Millions pushed into fighting crime that undermines society had little effect
It is unclear whether the millions of euros the Dutch government pushed into fighting undermining crime had any effect. Over the past years, the government allocated 916 million euros to 163 projects to fight this form of subversive crime. But none of these projects had a measurable result, a joint study by Investico, Follow the Money, Argo, and De Groene Amsterdammer concluded.
Since 2017, the government launched a “carousel” of projects, task forces, and work meetings, the researchers said. But five years later, not even the Ministry of Justice and Security can say which projects are still ongoing, which have flopped, and what they cost.

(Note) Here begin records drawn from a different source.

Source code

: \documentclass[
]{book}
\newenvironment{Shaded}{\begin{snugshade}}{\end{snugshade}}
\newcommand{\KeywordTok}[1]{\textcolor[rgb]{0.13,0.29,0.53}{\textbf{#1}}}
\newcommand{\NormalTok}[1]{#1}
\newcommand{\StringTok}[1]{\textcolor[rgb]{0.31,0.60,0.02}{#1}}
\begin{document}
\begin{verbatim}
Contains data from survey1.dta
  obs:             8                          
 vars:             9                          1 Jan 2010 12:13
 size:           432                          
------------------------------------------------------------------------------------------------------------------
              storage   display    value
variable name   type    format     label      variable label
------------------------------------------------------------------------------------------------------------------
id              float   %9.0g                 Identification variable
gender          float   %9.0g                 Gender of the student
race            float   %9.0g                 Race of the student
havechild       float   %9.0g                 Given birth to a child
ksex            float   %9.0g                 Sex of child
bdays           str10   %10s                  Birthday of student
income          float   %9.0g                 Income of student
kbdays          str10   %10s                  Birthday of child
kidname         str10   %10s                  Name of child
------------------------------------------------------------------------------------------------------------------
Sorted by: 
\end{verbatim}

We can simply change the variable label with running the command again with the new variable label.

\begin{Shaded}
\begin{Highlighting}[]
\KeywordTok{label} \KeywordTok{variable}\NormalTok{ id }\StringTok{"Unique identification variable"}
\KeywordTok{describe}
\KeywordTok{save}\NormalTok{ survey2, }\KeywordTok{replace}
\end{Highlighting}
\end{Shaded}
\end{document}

Projects overlap, and funds have been shuffled to such an extent that nothing is clear anymore, the researchers concluded from documents received through an appeal to the Open Government (Public Access) Act.

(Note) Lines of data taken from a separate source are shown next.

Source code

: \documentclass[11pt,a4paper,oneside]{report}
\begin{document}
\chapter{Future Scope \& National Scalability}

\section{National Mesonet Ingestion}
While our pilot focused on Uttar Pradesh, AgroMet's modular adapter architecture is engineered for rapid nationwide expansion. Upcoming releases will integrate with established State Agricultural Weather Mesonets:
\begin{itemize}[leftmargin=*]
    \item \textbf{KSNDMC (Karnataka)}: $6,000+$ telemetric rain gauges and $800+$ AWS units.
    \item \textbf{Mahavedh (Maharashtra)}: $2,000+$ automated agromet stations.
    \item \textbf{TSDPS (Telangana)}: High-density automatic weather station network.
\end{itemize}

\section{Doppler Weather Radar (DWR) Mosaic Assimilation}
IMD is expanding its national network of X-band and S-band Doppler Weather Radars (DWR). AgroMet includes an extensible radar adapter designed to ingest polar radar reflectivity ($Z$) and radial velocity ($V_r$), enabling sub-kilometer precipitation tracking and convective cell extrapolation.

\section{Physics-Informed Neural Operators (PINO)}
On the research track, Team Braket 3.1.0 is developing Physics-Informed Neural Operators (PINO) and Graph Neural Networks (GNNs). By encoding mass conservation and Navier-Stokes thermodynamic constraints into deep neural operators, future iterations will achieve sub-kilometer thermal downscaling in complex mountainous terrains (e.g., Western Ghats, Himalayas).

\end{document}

The largest and most expensive project is the Multidisciplinary Intervention Team (MIT), established in 2019 by then Justice Minister Ferdinand Grapperhaus after the murder of Amsterdam defense lawyer Derk Wiersum. The project cost 160 million euros but never became operational. It never left “The Hague drawing board,” the researchers said.
According to the researchers, people involved warned from early on that the MIT would not be a success, but their criticism got ignored. Other police departments worried that their specialists would be recruited away for this team, which happened to some extent. But Jan Struijs of the police union NPB heard from these new MIT members that they had no work and fulfilled their old duties just so they didn't sit around with nothing to do.
Struijs and professor of Security Bob Hoogenboom blamed the failure of the MIT on a lack of vision, endless bureaucracy, and a Minister more focused on image than content.
Earlier this year, Minister Dilan Yeşilgöz-Zegerius of Justice and Security intervened at the MIT. According to her, too little was happening because there was too much talk. She transferred some of the team’s tasks to other police units and renamed it the National Cooperation against Subversive Crime (NSOC).